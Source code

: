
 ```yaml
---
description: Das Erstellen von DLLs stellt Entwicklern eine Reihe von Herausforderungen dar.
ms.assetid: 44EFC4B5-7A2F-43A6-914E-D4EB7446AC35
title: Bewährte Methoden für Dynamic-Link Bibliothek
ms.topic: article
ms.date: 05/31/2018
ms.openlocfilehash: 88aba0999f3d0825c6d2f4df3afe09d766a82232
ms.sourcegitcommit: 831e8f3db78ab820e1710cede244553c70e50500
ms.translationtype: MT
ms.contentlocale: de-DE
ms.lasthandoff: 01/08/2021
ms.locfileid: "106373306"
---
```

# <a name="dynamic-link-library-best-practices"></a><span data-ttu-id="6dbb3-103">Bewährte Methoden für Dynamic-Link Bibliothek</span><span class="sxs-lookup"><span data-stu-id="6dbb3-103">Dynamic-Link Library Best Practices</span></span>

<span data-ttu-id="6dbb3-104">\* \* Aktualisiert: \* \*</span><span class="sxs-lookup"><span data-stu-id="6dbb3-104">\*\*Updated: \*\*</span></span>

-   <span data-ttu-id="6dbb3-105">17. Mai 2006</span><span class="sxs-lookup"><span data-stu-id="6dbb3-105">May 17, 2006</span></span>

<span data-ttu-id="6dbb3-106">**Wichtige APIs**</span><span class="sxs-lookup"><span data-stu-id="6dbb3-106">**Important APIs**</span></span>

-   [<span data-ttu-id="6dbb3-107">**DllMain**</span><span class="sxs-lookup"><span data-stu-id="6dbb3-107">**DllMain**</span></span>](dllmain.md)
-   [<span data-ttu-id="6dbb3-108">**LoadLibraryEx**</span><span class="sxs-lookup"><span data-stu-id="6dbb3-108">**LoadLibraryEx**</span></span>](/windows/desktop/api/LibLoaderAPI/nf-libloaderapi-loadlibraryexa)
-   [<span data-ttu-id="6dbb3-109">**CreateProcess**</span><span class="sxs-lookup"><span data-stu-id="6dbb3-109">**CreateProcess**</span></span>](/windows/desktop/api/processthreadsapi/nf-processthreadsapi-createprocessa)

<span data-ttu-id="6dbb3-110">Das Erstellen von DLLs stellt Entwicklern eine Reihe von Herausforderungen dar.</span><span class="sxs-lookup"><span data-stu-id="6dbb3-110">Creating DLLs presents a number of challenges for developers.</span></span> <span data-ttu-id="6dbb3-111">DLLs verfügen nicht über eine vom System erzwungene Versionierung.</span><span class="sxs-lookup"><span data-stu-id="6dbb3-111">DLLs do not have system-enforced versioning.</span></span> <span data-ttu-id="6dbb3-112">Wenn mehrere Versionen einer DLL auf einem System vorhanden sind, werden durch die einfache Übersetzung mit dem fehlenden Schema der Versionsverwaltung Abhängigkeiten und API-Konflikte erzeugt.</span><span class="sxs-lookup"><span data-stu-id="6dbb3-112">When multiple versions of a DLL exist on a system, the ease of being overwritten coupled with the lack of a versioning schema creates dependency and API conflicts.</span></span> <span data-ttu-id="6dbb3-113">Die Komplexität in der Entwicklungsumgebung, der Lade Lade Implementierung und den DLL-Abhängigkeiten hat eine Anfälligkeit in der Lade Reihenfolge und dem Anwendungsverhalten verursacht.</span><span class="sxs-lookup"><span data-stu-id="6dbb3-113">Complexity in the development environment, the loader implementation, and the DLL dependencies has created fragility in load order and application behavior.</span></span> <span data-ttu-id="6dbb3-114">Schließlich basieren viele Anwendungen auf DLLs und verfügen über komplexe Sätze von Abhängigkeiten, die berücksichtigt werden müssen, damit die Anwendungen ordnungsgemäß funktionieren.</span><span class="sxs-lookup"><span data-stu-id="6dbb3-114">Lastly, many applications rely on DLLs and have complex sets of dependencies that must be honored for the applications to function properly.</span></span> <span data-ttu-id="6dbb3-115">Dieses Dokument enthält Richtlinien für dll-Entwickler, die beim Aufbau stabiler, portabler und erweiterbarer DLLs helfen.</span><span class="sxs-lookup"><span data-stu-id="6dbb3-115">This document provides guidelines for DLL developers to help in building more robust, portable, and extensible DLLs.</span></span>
——————
◆ Activity
Every record should be given again without alteration.

◆ Written reply
Source code

:
 ```yaml
---
description: Das Erstellen von DLLs stellt Entwicklern eine Reihe von Herausforderungen dar.
ms.assetid: 44EFC4B5-7A2F-43A6-914E-D4EB7446AC35
title: Bewährte Methoden für Dynamic-Link Bibliothek
ms.topic: article
ms.date: 05/31/2018
ms.openlocfilehash: 88aba0999f3d0825c6d2f4df3afe09d766a82232
ms.sourcegitcommit: 831e8f3db78ab820e1710cede244553c70e50500
ms.translationtype: MT
ms.contentlocale: de-DE
ms.lasthandoff: 01/08/2021
ms.locfileid: "106373306"
---
```

# <a name="dynamic-link-library-best-practices"></a><span data-ttu-id="6dbb3-103">Bewährte Methoden für Dynamic-Link Bibliothek</span><span class="sxs-lookup"><span data-stu-id="6dbb3-103">Dynamic-Link Library Best Practices</span></span>

<span data-ttu-id="6dbb3-104">\* \* Aktualisiert: \* \*</span><span class="sxs-lookup"><span data-stu-id="6dbb3-104">\*\*Updated: \*\*</span></span>

-   <span data-ttu-id="6dbb3-105">17. Mai 2006</span><span class="sxs-lookup"><span data-stu-id="6dbb3-105">May 17, 2006</span></span>

<span data-ttu-id="6dbb3-106">**Wichtige APIs**</span><span class="sxs-lookup"><span data-stu-id="6dbb3-106">**Important APIs**</span></span>

-   [<span data-ttu-id="6dbb3-107">**DllMain**</span><span class="sxs-lookup"><span data-stu-id="6dbb3-107">**DllMain**</span></span>](dllmain.md)
-   [<span data-ttu-id="6dbb3-108">**LoadLibraryEx**</span><span class="sxs-lookup"><span data-stu-id="6dbb3-108">**LoadLibraryEx**</span></span>](/windows/desktop/api/LibLoaderAPI/nf-libloaderapi-loadlibraryexa)
-   [<span data-ttu-id="6dbb3-109">**CreateProcess**</span><span class="sxs-lookup"><span data-stu-id="6dbb3-109">**CreateProcess**</span></span>](/windows/desktop/api/processthreadsapi/nf-processthreadsapi-createprocessa)

<span data-ttu-id="6dbb3-110">Das Erstellen von DLLs stellt Entwicklern eine Reihe von Herausforderungen dar.</span><span class="sxs-lookup"><span data-stu-id="6dbb3-110">Creating DLLs presents a number of challenges for developers.</span></span> <span data-ttu-id="6dbb3-111">DLLs verfügen nicht über eine vom System erzwungene Versionierung.</span><span class="sxs-lookup"><span data-stu-id="6dbb3-111">DLLs do not have system-enforced versioning.</span></span> <span data-ttu-id="6dbb3-112">Wenn mehrere Versionen einer DLL auf einem System vorhanden sind, werden durch die einfache Übersetzung mit dem fehlenden Schema der Versionsverwaltung Abhängigkeiten und API-Konflikte erzeugt.</span><span class="sxs-lookup"><span data-stu-id="6dbb3-112">When multiple versions of a DLL exist on a system, the ease of being overwritten coupled with the lack of a versioning schema creates dependency and API conflicts.</span></span> <span data-ttu-id="6dbb3-113">Die Komplexität in der Entwicklungsumgebung, der Lade Lade Implementierung und den DLL-Abhängigkeiten hat eine Anfälligkeit in der Lade Reihenfolge und dem Anwendungsverhalten verursacht.</span><span class="sxs-lookup"><span data-stu-id="6dbb3-113">Complexity in the development environment, the loader implementation, and the DLL dependencies has created fragility in load order and application behavior.</span></span> <span data-ttu-id="6dbb3-114">Schließlich basieren viele Anwendungen auf DLLs und verfügen über komplexe Sätze von Abhängigkeiten, die berücksichtigt werden müssen, damit die Anwendungen ordnungsgemäß funktionieren.</span><span class="sxs-lookup"><span data-stu-id="6dbb3-114">Lastly, many applications rely on DLLs and have complex sets of dependencies that must be honored for the applications to function properly.</span></span> <span data-ttu-id="6dbb3-115">Dieses Dokument enthält Richtlinien für dll-Entwickler, die beim Aufbau stabiler, portabler und erweiterbarer DLLs helfen.</span><span class="sxs-lookup"><span data-stu-id="6dbb3-115">This document provides guidelines for DLL developers to help in building more robust, portable, and extensible DLLs.</span></span>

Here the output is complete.